Il s'éloigna par de longues enjambées, laissant flotter sa cape à ras du sol. Draco eut soudain l'envie de lui courir après et de rester avec lui. Il avait oublié que le statut de Snape lui donnait tout ce pouvoir sur les autres mangemorts. Il comprit que s'il obtenait les faveurs de Severus, la partie serait gagnée. Il voulait lui demander comment il devait faire. Comment mentir à Voldemort ? Comment lui cacher des choses ? Snape devait savoir tout ça. A moins qu'il l'est réellement toujours servi, lui et non Dumbledore.

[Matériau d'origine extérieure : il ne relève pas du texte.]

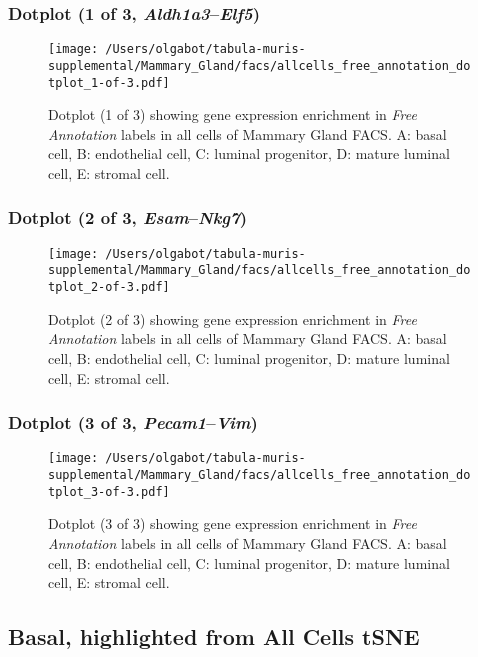 \subsubsection{Dotplot (1 of 3, \emph{Aldh1a3}--\emph{Elf5})}
\begin{figure}[h]
\centering
\texttt{[image: /Users/olgabot/tabula-muris-supplemental/Mammary\_Gland/facs/allcells\_free\_annotation\_dotplot\_1-of-3.pdf]}

\caption{ Dotplot (1 of 3)  showing gene expression enrichment in \emph{Free Annotation} labels in all cells of Mammary Gland FACS. A: basal cell, B: endothelial cell, C: luminal progenitor, D: mature luminal cell, E: stromal cell.}
\end{figure}


\clearpage

\subsubsection{Dotplot (2 of 3, \emph{Esam}--\emph{Nkg7})}
\begin{figure}[h]
\centering
\texttt{[image: /Users/olgabot/tabula-muris-supplemental/Mammary\_Gland/facs/allcells\_free\_annotation\_dotplot\_2-of-3.pdf]}

\caption{ Dotplot (2 of 3)  showing gene expression enrichment in \emph{Free Annotation} labels in all cells of Mammary Gland FACS. A: basal cell, B: endothelial cell, C: luminal progenitor, D: mature luminal cell, E: stromal cell.}
\end{figure}


\clearpage

\subsubsection{Dotplot (3 of 3, \emph{Pecam1}--\emph{Vim})}
\begin{figure}[h]
\centering
\texttt{[image: /Users/olgabot/tabula-muris-supplemental/Mammary\_Gland/facs/allcells\_free\_annotation\_dotplot\_3-of-3.pdf]}

\caption{ Dotplot (3 of 3)  showing gene expression enrichment in \emph{Free Annotation} labels in all cells of Mammary Gland FACS. A: basal cell, B: endothelial cell, C: luminal progenitor, D: mature luminal cell, E: stromal cell.}
\end{figure}


\clearpage
\subsection{Basal, highlighted from All Cells tSNE}
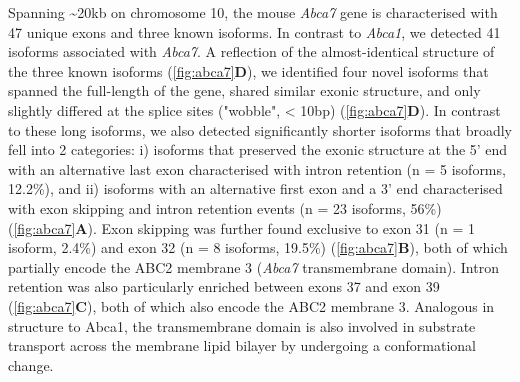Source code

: Spanning \textasciitilde20kb on chromosome 10, the mouse \textit{Abca7} gene is characterised with 47 unique exons and three known isoforms. In contrast to \textit{Abca1}, we detected 41 isoforms associated with \textit{Abca7}. A reflection of the almost-identical structure of the three known isoforms (\cref{fig:abca7}\textbf{D}), we identified four novel isoforms that spanned the full-length of the gene, shared similar exonic structure, and only slightly differed  at the splice sites ("wobble", < 10bp) (\cref{fig:abca7}\textbf{D}). In contrast to these long isoforms, we also detected significantly shorter isoforms that broadly fell into 2 categories: i) isoforms that preserved the exonic structure at the 5' end with an alternative last exon characterised with intron retention (n = 5 isoforms, 12.2\%), and ii) isoforms with an alternative first exon and a 3' end characterised with exon skipping and intron retention events (n = 23 isoforms, 56\%) (\cref{fig:abca7}\textbf{A}). Exon skipping was further found exclusive to exon 31 (n = 1 isoform, 2.4\%) and exon 32 (n = 8 isoforms, 19.5\%) (\cref{fig:abca7}\textbf{B}), both of which partially encode the ABC2 membrane 3 (\textit{Abca7} transmembrane domain)\cite{DeRoeck2019a}. Intron retention was also particularly enriched between exons 37 and exon 39 (\cref{fig:abca7}\textbf{C}), both of which also encode the ABC2 membrane 3. Analogous in structure to Abca1, the transmembrane domain is also involved in substrate transport across the membrane lipid bilayer by undergoing a conformational change. 

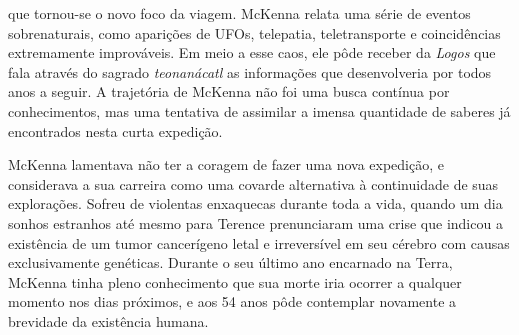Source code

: que tornou-se o novo foco da viagem.  McKenna relata uma série de 
eventos sobrenaturais, como aparições de UFOs, telepatia, teletransporte 
e coincidências extremamente improváveis. Em meio a esse caos, ele pôde 
receber da \emph{Logos} que fala através do sagrado \emph{teonanácatl} 
as informações que desenvolveria por todos anos a seguir. A trajetória 
de McKenna não foi uma busca contínua por conhecimentos, mas uma 
tentativa de assimilar a imensa quantidade de saberes já encontrados 
nesta curta expedição.\\
\par
McKenna lamentava não ter a coragem de fazer uma nova expedição, e 
considerava a sua carreira como uma covarde alternativa à continuidade 
de suas explorações.  Sofreu de violentas enxaquecas durante toda a 
vida, quando um dia sonhos estranhos até mesmo para Terence prenunciaram 
uma crise que indicou a existência de um tumor cancerígeno letal e 
irreversível em seu cérebro com causas exclusivamente genéticas. Durante 
o seu último ano encarnado na Terra, McKenna tinha pleno conhecimento 
que sua morte iria ocorrer a qualquer momento nos dias próximos, e aos 
54 anos pôde contemplar novamente a brevidade da existência humana.\\

%
%
%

Les générations se succédaient. C'était à son tour d'espionner Harry Potter. A son tour de choisir. A son tour d'être seul au milieu des deux camps. Il écarta la main de sa mère qui voulait lui caresser une joue et marcha vers la zone de transplanage où Severus venait de disparaître. Il s'envola à son tour sans un regard pour ses parents. Il allait tout faire comme sans ancien professeur. L'imiter l'aidera. C'était son unique point de repère.

à suivre


Voilà. Je l'ai postée en avance parce que je pars en vacances bien loin de mon ordi et d'internet demain. Quant au prochain chapitre... il risque d'être un peu en retard au contraire. A la rentrée, comme beaucoup d'entre vous je pense, je vais tomber dans l'horreur des partiels de fac... -- Donc j'aurais sans doute moins de temps pour écrire.

Pour me faire pardonner, il sera fort possible que je mette le chapitre 4 et 5 en même temps ou à un intervalle très réduit. Voilà. Merci d'avoir lu en tout cas ! Bisous et bonne fin d'année !!